Позади раздался звук шагов. Сухов оглянулся и увидел маленькие ножки в шальварах, спускающиеся по трапу. Наконец показалась и вся фигура. Это была Гюльчатай.

– Тебе что? – спросил Сухов.

– Я пришел к тебе, господин.

– Гюльчатай! – укоризненно сказал Сухов.

– Ой, прости, господин!.. Я пришел к тебе, товарищ Сухов! – громко подчеркнула она последние два слова.

– Ну и зачем ты пришел?

– Я хочу для тебя работать.

Сухов улыбнулся.

– Ладно, – сказал он. – Держи. – Он подал Гюльчатай разводной ключ. – Будем чинить мотор.

– А что это «мотор»?

– Мотор… – Сухов почесал затылок. – Ну, как бы тебе объяснить? Мотор – это душа и сердце всякого движения машин… Понятно?

– Нет, – сказала Гюльчатай.

– Ладно, вот смотри: у тебя сердце работает – ты ходишь. У меня сердце работает – я хожу!.. У баркаса мотор работает – он тоже ходит… по морю.

Гюльчатай весело рассмеялась.

– Ты что заливаешься?

– Значит, мы будем чинить сердце?

– Точно. Держи вот так. – Сухов, взяв у нее разводной ключ, надел на ось. Сам стал снова разбирать мотор.

– Что это? – дотронулась пальчиком Гюльчатай до одной из частей.

– Клапан, – сказал Сухов.

– А это?

– Свеча.

– Клапан… Свеча… – повторила Гюльчатай. – Видишь, товарищ Сухов, сколько знаю. И еще гвозди, молоток…

Сухов откинулся, посмотрел на нее и вдруг сказал:

– А что? Выдам я тебя за Петруху! Законным браком, а?.. Пролетарии всех стран, соединяйтесь! Точно. Девка ты вроде деловая, он тоже парень не из осины.

– Но я твоя жена, товарищ Сухов, – возразила Гюльчатай. – Ты хочешь продать меня Петрухе?

– Я тебе дам продать! – рассердился Сухов. – Поженитесь и все, – он оглядел Гюльчатай. – Вот только одно… Была бы ты крещеная – тогда легче! Петруха мне говорил, что его родители очень религии привержены.
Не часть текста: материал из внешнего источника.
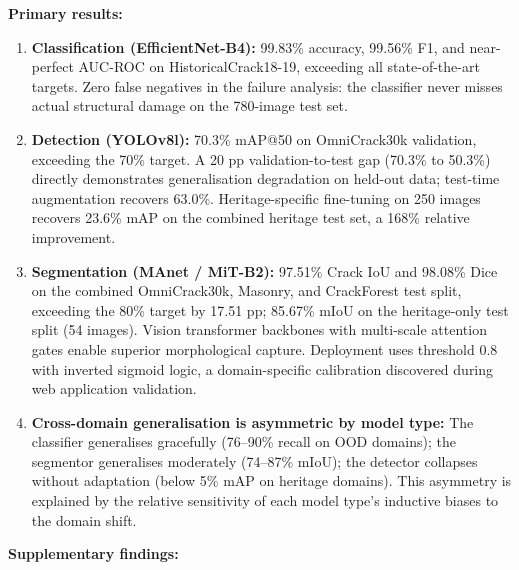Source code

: \documentclass[12pt,a4paper]{article}
\begin{document}
\textbf{Primary results:}

\begin{enumerate}[leftmargin=1.5cm]
\item \textbf{Classification (EfficientNet-B4):} 99.83\% accuracy, 99.56\% F1, and near-perfect AUC-ROC on HistoricalCrack18-19, exceeding all state-of-the-art targets. Zero false negatives in the failure analysis: the classifier never misses actual structural damage on the 780-image test set.

\item \textbf{Detection (YOLOv8l):} 70.3\% mAP@50 on OmniCrack30k validation, exceeding the 70\% target. A 20 pp validation-to-test gap (70.3\% to 50.3\%) directly demonstrates generalisation degradation on held-out data; test-time augmentation recovers 63.0\%. Heritage-specific fine-tuning on 250 images recovers 23.6\% mAP on the combined heritage test set, a 168\% relative improvement.

\item \textbf{Segmentation (MAnet / MiT-B2):} 97.51\% Crack IoU and 98.08\% Dice on the combined OmniCrack30k, Masonry, and CrackForest test split, exceeding the 80\% target by 17.51 pp; 85.67\% mIoU on the heritage-only test split (54 images). Vision transformer backbones with multi-scale attention gates enable superior morphological capture. Deployment uses threshold 0.8 with inverted sigmoid logic, a domain-specific calibration discovered during web application validation.

\item \textbf{Cross-domain generalisation is asymmetric by model type:} The classifier generalises gracefully (76--90\% recall on OOD domains); the segmentor generalises moderately (74--87\% mIoU); the detector collapses without adaptation (below 5\% mAP on heritage domains). This asymmetry is explained by the relative sensitivity of each model type's inductive biases to the domain shift.
\end{enumerate}

\textbf{Supplementary findings:}
\end{document}
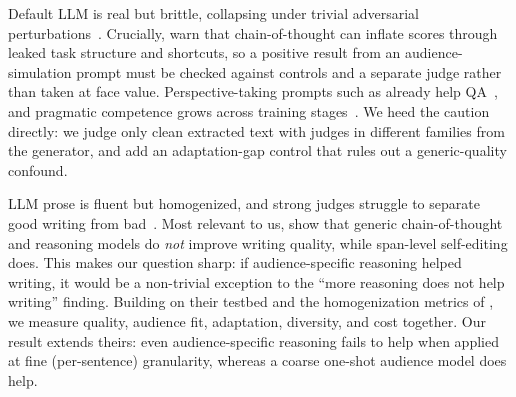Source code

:  Default LLM \tom is real but
brittle, collapsing under trivial adversarial perturbations~\citep{ullman2023large,
shapira2023clever}. Crucially, \citet{shapira2023clever} warn that chain-of-thought can inflate
\tom scores through leaked task structure and shortcuts, so a positive result from an
audience-simulation prompt must be checked against controls and a separate judge rather than taken
at face value. Perspective-taking prompts such as \simtom already help \tom
QA~\citep{tomsurvey2025}, and pragmatic competence grows across training
stages~\citep{altprag2025}. We heed the caution directly: we judge only clean extracted text with
judges in different families from the generator, and add an adaptation-gap control that rules out a
generic-quality confound.

 LLM prose is fluent but homogenized, and strong judges
struggle to separate good writing from bad~\citep{homogenization2026}. Most relevant to us,
\citet{chakrabarty2025aislop} show that generic chain-of-thought and reasoning models do
\emph{not} improve writing quality, while span-level self-editing does. This makes our question
sharp: if audience-specific reasoning helped writing, it would be a non-trivial exception to the
``more reasoning does not help writing'' finding. Building on their testbed and the homogenization
metrics of \citet{homogenization2026}, we measure quality, audience fit, adaptation, diversity,
and cost together. Our result extends theirs: even audience-specific reasoning fails to help when
applied at fine (per-sentence) granularity, whereas a coarse one-shot audience model does help.
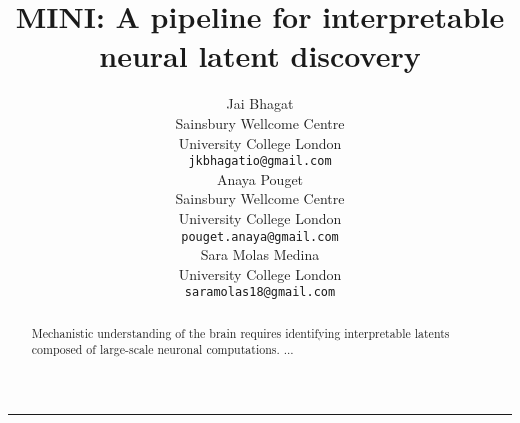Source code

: \documentclass{article}
\title{MINI: A pipeline for interpretable neural latent discovery}
\author{
  Jai Bhagat \\
  Sainsbury Wellcome Centre \\
  University College London \\
  \texttt{jkbhagatio@gmail.com} \\
  \And
  Anaya Pouget \\
  Sainsbury Wellcome Centre \\
  University College London \\
  \texttt{pouget.anaya@gmail.com} \\
  \And
  Sara Molas Medina \\
  University College London \\
  \texttt{saramolas18@gmail.com} \\
}
\begin{document}
\maketitle

\begin{abstract}
Mechanistic understanding of the brain requires identifying interpretable latents composed of large-scale neuronal computations. ...
\end{abstract}






\vspace{2em} \hrule  
\newpage

\nocite{lenail_2019_nnsvg}






\end{document}
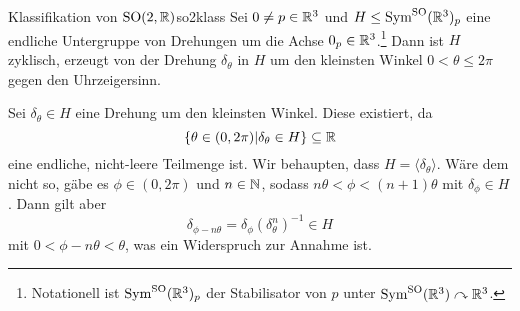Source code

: \begin{lemma}{Klassifikation von $\text{SO}(2,\mathbb{R})$}{so2klass}
Sei $0 \neq p \in \mathbb{R}^3$ und $H \leq \text{Sym}^\text{SO} (\mathbb{R}^3)_p$ eine endliche Untergruppe von Drehungen um die Achse $0_p \in \mathbb{R}^3$.\footnote{Notationell ist $\text{Sym}^\text{SO} (\mathbb{R}^3)_p$ der Stabilisator von $p$ unter $\text{Sym}^\text{SO} (\mathbb{R}^3) \curvearrowright \mathbb{R}^3$.} Dann ist $H$ zyklisch, erzeugt von der Drehung $\delta_\theta$ in $H$ um den kleinsten Winkel $0<\theta \leq 2\pi$ gegen den Uhrzeigersinn.
\end{lemma}
\begin{beweis}
Sei $\delta_\theta \in H$ eine Drehung um den kleinsten Winkel. Diese existiert, da 
\begin{equation}
\{\theta \in (0,2\pi)|\delta_\theta \in H\} \subseteq \mathbb{R}
\end{equation}
eine endliche, nicht-leere Teilmenge ist. Wir behaupten, dass $H = \langle \delta_\theta \rangle$. Wäre dem nicht so, gäbe es $\phi \in (0,2\pi)$ und $n \in \mathbb{N}$, sodass $n\theta < \phi < (n+1) \theta$ mit $\delta_\phi \in H$. Dann gilt aber 
\begin{equation}
\delta_{\phi - n\theta} = \delta_\phi (\delta_\theta^n)^{-1} \in H
\end{equation}
mit $0 < \phi - n\theta < \theta$, was ein Widerspruch zur Annahme ist.
\end{beweis}
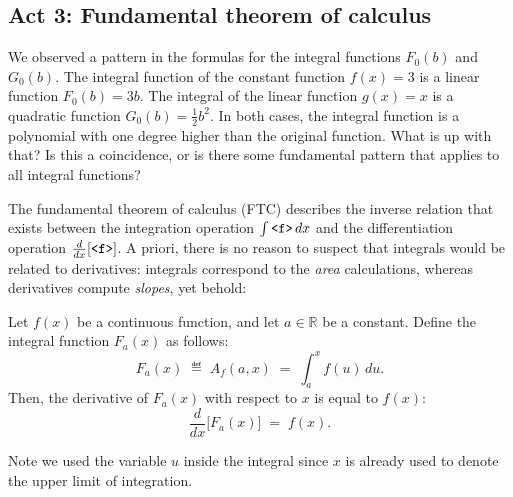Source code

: 
	\subsection{Act 3: Fundamental theorem of calculus}

		We observed a pattern in the formulas for the integral functions $F_0(b)$ and $G_0(b)$.
		The integral function of the constant function $f(x)=3$
		is a linear function $F_0(b) = 3b$.
		The integral of the linear function $g(x) = x$
		is a quadratic function $G_0(b) = \frac{1}{2}b^2$.
		In both cases,
		the integral function is a polynomial with one degree higher than the original function.
		What is up with that?
		Is this a coincidence,
		or is there some fundamental pattern that applies to all integral functions?

		The fundamental theorem of calculus (FTC)
		describes the inverse relation that exists between
		the integration operation $\int \tt{<f>}\,dx$
		and the differentiation operation $\frac{d}{dx}[\tt{<f>}]$.
		A priori,
		there is no reason to suspect that integrals would be related to derivatives:
		integrals correspond to the \emph{area} calculations,
		whereas derivatives compute \emph{slopes},
		yet behold:

		\begin{shadetheorem}
			Let $f(x)$  be a continuous function,
			and let $a \in \mathbb{R}$ be a constant.
			Define the integral function $F_a(x)$ as follows:
			\[
				F_a(x)  \; \eqdef \; A_f(a, x) \; = \; \int_a^x f(u) \, du.
			\]
			Then,
			the derivative of $F_a(x)$ with respect to $x$ is equal to $f(x)$:
			\[
				\frac{d}{dx}\!\big[F_a(x)\big] \; = \; f(x).
			\]
		\end{shadetheorem}
		\vspace{-2mm}

		\noindent
		Note we used the variable $u$ inside the integral
		since $x$ is already used to denote the upper limit of integration.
Понимаешь?.. Оторвут ему голову из-за тебя.

– Ой, не надо голову! – испугалась Гюльчатай. – А что такое «крещеная»?

– Да вообще это просто: окунут тебя в церкви несколько раз в воду… слова скажут… и порядок – ты уже крещеная.
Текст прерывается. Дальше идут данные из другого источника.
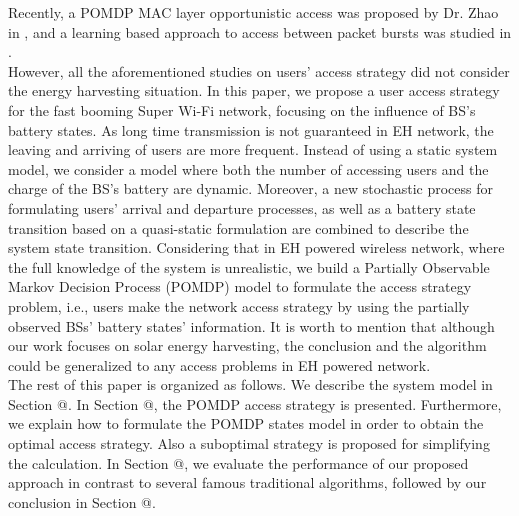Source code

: \documentclass[journal,12pt,draftclsnofoot,onecolumn]{IEEEtran}
\makeatletter
\newcommand{\Rmnum}[1]{\expandafter\@slowromancap\romannumeral #1@}
\makeatother
\begin{document}
Recently, a POMDP MAC layer opportunistic access was proposed by Dr. Zhao in \cite{zhao1}, and
a learning based approach to access between packet bursts was studied in \cite{kae1}.
\\
\indent However, all the aforementioned studies on users' access strategy did not consider the energy harvesting situation.
In this paper, we propose a user access strategy for the fast booming Super Wi-Fi network, focusing on the influence of BS's battery states.
As long time transmission is not guaranteed in EH network,
the leaving and arriving of users are more frequent.
Instead of using a static system model,
we consider a model where both the number of accessing users and the charge of the BS's battery are dynamic.
Moreover, a new stochastic process for formulating users' arrival and departure processes, as well as a battery state transition based on a quasi-static formulation
are combined to describe the system state transition.
Considering that in EH powered wireless network, where the full knowledge of the system is unrealistic,
we build a Partially Observable Markov Decision Process (POMDP) model to formulate the access strategy problem, i.e., users make the network access strategy by using the partially observed BSs' battery states' information.
It is worth to mention that although our work focuses on solar energy harvesting,
the conclusion and the algorithm could be generalized to any access problems in EH powered network.
\\
\indent The rest of this paper is organized as follows.
We describe the system model in Section \Rmnum{2}.
In Section \Rmnum{3}, the POMDP access strategy is presented.
Furthermore, we explain how to formulate the POMDP states model in order to obtain the optimal access strategy.
Also a suboptimal strategy is proposed for simplifying the calculation.
In Section \Rmnum{4}, we evaluate the performance of our proposed approach in contrast to several famous traditional algorithms, followed by our conclusion in Section \Rmnum{5}.
\end{document}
– У нас не надо в воду, – сказала Гюльчатай. – У нас только говорят… и тоже порядок, товарищ Сухов!

Он пожал плечами, улыбнулся.

– Ну что тебе сказать?.. У разных народов многое по-разному, но в общем-то это одно.

Гюльчатай задумалась.

– Слушай, ты теперь знаешь – молоток, принеси он на палубе валяется.

Гюльчатай ушла.

Сухов, посмотрев ей вслед, улыбнулся:

– А что?.. Хорошая парочка будет.

Собрав мотор, он вытер ветошью руки, пошлепал по кожуху двигателя.

Гюльчатай не возвращалась.

– Нашла? – крикнул Сухов. – Эй!

Девушка не ответила.

Он поднялся, вышел на палубу. Гюльчатай здесь не было.

– Гюльчатай, – позвал Сухов, – ты где?.. Гюльчатаа-ай!! – закричал он, испугавшись.

– Я здесь, товарищ Сухов! – донеслось из моря. Сухов удивился, спустился с баркаса.

Неподалеку от берега, на мели, он увидел Гюльчатай, которая приседала, окунаясь с головой в воду.

Сухов стоял, ничего не понимая, смотрел на выходящую к нему из воды Гюльчатай – мокрые шальвары и кофточка прилипли к ее телу.

– Ты что? – удивился он.

– Теперь я, товарищ Сухов, «крещеная». Теперь Петрухе не оторвут голову, да?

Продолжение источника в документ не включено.